Recorded data:
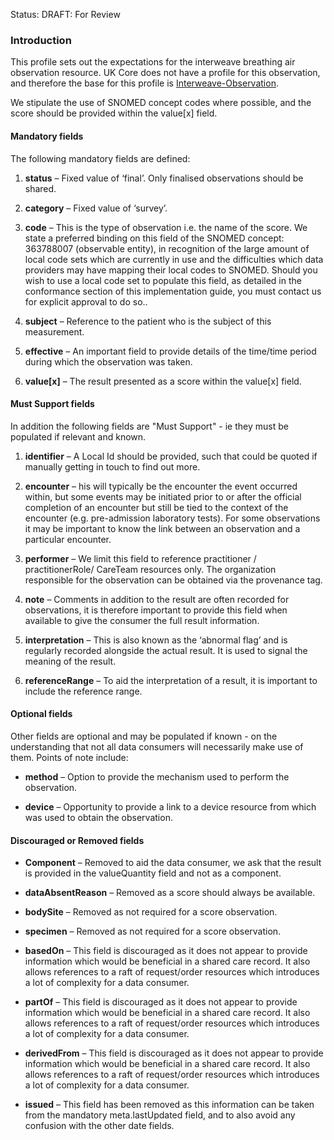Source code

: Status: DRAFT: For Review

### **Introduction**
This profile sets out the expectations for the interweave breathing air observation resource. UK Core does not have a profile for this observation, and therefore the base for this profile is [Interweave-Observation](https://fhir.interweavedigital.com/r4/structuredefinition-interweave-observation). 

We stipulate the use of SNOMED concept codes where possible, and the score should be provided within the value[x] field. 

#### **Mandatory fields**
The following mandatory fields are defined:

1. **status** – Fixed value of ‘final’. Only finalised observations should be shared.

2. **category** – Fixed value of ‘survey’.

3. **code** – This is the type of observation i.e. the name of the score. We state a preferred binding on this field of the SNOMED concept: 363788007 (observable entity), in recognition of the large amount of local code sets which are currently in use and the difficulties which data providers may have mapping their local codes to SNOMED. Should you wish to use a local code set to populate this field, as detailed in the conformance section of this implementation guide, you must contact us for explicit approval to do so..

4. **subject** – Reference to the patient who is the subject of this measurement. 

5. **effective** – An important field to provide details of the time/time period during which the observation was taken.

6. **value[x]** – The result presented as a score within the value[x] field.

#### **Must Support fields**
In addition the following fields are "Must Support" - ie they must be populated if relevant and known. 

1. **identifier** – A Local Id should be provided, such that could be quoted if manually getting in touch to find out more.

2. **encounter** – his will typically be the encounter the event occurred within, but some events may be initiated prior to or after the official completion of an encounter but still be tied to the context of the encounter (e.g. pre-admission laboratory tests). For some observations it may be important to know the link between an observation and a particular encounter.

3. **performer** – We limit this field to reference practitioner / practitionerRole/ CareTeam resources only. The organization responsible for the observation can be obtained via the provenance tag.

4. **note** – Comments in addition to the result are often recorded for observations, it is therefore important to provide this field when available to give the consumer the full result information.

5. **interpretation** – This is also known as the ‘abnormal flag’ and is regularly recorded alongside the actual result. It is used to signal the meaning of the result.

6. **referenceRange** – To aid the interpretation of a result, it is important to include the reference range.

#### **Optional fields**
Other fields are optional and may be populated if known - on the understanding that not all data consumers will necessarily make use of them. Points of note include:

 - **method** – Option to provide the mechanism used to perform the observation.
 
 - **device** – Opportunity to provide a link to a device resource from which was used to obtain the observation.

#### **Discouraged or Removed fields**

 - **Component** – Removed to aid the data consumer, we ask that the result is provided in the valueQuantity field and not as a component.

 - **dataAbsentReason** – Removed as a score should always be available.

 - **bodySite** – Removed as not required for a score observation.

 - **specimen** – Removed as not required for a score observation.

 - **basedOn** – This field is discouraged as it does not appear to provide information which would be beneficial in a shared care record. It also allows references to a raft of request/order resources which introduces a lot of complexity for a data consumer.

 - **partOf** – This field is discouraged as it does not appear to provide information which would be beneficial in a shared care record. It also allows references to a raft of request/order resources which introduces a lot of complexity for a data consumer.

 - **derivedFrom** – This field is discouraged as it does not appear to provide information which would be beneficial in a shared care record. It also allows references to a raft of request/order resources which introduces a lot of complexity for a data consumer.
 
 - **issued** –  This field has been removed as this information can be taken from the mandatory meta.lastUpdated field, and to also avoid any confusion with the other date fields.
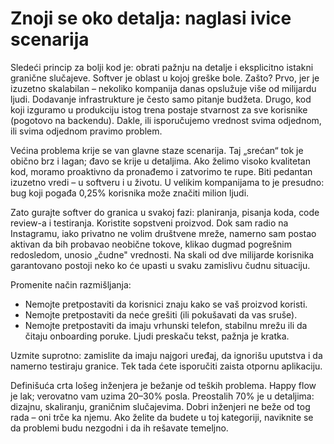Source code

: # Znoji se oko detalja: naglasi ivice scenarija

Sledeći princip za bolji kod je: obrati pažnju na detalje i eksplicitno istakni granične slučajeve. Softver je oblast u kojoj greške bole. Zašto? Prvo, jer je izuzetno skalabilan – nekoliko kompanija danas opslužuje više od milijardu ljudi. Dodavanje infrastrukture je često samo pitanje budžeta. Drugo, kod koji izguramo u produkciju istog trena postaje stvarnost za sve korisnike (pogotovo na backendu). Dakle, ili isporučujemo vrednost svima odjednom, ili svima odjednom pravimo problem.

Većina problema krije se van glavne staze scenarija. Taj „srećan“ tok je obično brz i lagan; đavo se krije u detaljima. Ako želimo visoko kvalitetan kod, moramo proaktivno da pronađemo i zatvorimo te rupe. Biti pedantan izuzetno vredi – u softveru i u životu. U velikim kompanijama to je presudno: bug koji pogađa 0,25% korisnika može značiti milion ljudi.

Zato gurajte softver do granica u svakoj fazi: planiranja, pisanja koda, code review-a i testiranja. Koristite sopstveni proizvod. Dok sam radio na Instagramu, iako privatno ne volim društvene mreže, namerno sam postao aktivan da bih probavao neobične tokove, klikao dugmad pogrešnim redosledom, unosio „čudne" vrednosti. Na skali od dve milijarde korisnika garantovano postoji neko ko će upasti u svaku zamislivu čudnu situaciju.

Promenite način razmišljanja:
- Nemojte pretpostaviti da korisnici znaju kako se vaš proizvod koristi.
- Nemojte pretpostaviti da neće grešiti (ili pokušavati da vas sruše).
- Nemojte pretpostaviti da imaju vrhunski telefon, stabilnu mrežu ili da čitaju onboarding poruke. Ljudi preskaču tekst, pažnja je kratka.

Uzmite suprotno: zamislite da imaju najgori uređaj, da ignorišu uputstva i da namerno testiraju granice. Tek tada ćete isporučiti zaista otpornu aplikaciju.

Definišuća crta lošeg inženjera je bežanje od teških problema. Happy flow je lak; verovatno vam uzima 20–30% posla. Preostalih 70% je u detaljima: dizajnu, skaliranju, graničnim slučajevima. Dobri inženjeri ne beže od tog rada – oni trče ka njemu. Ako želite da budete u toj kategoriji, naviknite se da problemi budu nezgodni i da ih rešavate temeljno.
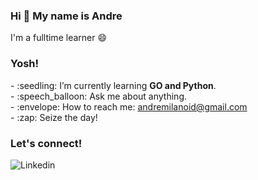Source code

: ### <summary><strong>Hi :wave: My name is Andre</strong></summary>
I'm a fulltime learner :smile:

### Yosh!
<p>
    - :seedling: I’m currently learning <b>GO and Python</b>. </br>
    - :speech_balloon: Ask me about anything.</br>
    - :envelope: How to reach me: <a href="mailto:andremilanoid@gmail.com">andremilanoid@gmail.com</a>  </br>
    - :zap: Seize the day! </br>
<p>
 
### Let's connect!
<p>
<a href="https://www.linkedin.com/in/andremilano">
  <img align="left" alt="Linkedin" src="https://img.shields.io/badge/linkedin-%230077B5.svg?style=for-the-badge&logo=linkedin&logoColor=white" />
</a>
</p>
--
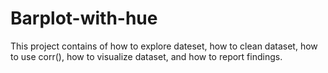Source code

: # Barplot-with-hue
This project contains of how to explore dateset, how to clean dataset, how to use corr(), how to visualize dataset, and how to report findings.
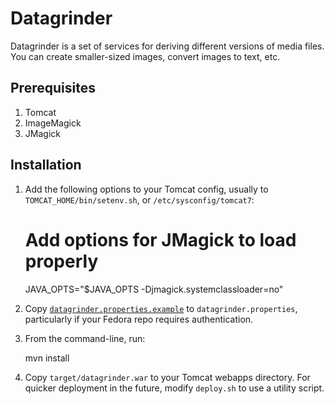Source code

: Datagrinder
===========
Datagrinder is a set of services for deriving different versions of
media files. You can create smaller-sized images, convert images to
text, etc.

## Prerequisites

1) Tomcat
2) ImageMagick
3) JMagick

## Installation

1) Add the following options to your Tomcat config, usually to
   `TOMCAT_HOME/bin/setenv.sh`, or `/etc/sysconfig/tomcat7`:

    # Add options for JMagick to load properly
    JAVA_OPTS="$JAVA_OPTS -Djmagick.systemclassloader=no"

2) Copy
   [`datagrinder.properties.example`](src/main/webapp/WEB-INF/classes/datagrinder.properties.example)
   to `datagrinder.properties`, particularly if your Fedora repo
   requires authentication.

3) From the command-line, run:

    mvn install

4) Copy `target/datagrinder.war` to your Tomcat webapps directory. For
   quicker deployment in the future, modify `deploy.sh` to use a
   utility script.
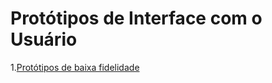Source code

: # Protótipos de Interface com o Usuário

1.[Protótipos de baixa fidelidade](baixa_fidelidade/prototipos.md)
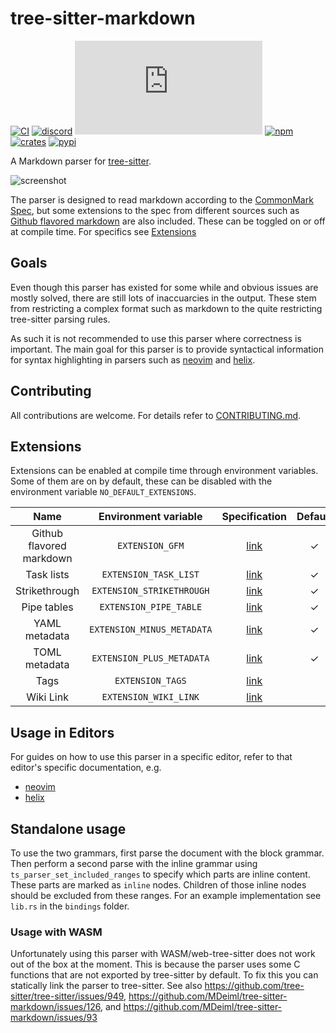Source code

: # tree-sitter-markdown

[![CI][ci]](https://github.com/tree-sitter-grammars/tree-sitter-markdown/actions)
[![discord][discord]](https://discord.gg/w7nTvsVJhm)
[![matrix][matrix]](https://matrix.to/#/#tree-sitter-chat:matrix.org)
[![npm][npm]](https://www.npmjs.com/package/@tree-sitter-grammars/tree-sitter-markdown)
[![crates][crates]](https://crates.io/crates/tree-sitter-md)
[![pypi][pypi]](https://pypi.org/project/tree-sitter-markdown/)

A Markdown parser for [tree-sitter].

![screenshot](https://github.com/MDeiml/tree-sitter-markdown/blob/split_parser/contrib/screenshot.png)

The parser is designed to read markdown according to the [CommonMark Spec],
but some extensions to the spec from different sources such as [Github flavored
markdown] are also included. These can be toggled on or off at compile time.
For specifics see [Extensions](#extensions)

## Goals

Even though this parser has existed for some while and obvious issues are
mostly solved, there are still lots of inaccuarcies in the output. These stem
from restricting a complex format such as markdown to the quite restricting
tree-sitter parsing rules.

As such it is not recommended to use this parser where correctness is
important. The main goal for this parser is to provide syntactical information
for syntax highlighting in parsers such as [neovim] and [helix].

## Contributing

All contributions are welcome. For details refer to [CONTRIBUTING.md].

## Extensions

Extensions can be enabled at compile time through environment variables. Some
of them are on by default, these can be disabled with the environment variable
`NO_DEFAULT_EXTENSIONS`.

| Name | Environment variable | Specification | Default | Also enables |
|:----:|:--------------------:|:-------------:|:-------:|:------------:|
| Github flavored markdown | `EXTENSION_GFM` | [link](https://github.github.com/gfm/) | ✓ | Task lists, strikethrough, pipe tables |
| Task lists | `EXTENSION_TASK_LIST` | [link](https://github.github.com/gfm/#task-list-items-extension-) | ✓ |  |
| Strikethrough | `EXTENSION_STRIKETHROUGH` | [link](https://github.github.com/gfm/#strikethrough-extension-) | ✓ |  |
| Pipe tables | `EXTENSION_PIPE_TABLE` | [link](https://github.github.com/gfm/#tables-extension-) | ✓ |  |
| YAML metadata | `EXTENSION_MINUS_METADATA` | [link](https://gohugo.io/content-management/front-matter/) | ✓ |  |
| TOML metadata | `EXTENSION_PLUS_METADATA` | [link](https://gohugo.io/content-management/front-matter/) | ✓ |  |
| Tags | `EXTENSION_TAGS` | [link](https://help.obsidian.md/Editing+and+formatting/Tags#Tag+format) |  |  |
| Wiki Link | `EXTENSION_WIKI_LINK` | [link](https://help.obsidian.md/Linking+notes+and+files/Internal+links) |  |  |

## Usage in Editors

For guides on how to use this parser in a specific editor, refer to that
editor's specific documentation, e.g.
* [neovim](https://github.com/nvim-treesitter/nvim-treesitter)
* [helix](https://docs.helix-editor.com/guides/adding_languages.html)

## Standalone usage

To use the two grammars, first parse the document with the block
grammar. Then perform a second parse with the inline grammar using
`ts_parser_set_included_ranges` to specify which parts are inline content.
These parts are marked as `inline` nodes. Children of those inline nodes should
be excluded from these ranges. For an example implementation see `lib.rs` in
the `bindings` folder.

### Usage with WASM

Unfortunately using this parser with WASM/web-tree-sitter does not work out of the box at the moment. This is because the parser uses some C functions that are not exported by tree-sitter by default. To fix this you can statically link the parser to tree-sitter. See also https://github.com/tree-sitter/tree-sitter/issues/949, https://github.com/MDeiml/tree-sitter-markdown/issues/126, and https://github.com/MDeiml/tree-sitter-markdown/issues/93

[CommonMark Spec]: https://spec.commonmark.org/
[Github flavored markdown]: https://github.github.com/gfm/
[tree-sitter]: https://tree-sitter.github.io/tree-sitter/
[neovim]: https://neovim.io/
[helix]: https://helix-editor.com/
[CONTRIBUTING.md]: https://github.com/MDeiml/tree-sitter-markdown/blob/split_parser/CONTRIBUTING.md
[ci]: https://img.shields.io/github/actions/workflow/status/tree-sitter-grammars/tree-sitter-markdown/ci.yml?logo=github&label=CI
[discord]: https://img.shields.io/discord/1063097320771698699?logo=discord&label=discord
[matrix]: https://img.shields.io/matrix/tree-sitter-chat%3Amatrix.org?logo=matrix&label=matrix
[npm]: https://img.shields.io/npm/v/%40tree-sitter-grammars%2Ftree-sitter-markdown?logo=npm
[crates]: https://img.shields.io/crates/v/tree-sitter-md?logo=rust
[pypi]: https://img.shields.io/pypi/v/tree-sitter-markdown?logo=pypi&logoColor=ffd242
--
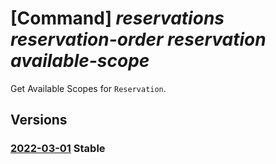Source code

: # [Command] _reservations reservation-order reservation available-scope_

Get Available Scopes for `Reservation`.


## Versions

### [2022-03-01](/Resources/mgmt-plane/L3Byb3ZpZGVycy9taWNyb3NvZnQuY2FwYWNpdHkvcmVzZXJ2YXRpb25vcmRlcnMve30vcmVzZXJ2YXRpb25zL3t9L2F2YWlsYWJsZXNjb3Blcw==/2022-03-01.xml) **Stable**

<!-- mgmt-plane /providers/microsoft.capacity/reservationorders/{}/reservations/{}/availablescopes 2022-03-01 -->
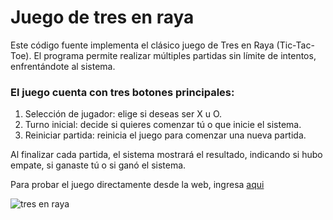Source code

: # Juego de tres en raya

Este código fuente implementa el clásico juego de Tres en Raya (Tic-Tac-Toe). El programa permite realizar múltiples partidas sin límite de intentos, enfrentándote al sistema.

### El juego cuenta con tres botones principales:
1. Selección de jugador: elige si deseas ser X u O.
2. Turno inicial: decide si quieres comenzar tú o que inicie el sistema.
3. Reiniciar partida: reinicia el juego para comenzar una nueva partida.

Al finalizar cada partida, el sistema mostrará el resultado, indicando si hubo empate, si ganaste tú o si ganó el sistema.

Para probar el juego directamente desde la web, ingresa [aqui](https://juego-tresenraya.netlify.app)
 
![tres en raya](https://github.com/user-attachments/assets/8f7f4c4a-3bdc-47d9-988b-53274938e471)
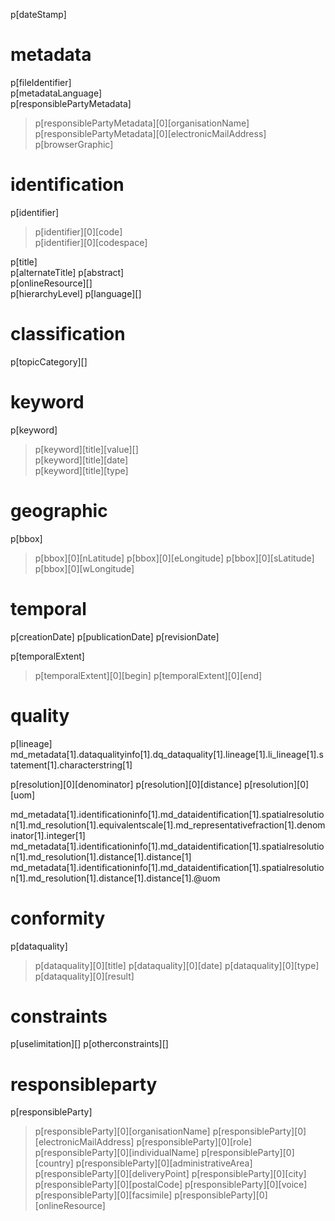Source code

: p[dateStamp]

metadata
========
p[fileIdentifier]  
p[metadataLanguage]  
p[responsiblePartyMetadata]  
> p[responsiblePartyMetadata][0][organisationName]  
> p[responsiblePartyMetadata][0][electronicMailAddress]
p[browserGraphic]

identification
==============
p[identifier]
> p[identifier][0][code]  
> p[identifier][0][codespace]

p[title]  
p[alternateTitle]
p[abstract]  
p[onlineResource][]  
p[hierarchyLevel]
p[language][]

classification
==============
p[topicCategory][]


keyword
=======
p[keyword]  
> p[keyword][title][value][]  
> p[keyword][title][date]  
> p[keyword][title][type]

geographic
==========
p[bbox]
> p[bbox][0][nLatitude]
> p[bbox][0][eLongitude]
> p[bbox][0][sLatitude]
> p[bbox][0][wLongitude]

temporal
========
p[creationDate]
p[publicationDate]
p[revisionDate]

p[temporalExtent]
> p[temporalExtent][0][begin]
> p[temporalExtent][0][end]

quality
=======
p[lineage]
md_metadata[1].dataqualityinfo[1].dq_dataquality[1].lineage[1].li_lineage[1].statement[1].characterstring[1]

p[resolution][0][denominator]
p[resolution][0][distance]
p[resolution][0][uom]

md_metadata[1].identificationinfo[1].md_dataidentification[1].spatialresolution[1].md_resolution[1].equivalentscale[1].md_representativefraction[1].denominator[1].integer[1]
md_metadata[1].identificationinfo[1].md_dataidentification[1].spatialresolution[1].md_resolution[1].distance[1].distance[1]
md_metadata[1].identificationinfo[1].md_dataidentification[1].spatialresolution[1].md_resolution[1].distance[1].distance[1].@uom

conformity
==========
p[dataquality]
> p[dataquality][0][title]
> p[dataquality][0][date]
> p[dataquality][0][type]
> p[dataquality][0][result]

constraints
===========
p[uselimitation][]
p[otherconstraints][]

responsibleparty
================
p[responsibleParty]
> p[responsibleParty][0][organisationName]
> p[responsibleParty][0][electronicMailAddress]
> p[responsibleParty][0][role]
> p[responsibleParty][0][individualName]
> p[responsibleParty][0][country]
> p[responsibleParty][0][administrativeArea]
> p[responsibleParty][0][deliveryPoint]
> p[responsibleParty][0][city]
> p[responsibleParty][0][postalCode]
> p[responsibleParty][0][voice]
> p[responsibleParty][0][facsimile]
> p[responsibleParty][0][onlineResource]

The problem: Could you output exactly the lines above, from the line with "Get Available Scopes" up to and including the line with "3. Reiniciar partida: reinicia", and nothing else, skipping the pictures?

Task response:
Get Available Scopes for `Reservation`.


## Versions

### [2022-03-01](/Resources/mgmt-plane/L3Byb3ZpZGVycy9taWNyb3NvZnQuY2FwYWNpdHkvcmVzZXJ2YXRpb25vcmRlcnMve30vcmVzZXJ2YXRpb25zL3t9L2F2YWlsYWJsZXNjb3Blcw==/2022-03-01.xml) **Stable**

<!-- mgmt-plane /providers/microsoft.capacity/reservationorders/{}/reservations/{}/availablescopes 2022-03-01 -->
Source code

: # Juego de tres en raya

Este código fuente implementa el clásico juego de Tres en Raya (Tic-Tac-Toe). El programa permite realizar múltiples partidas sin límite de intentos, enfrentándote al sistema.

### El juego cuenta con tres botones principales:
1. Selección de jugador: elige si deseas ser X u O.
2. Turno inicial: decide si quieres comenzar tú o que inicie el sistema.
3. Reiniciar partida: reinicia el juego para comenzar una nueva partida.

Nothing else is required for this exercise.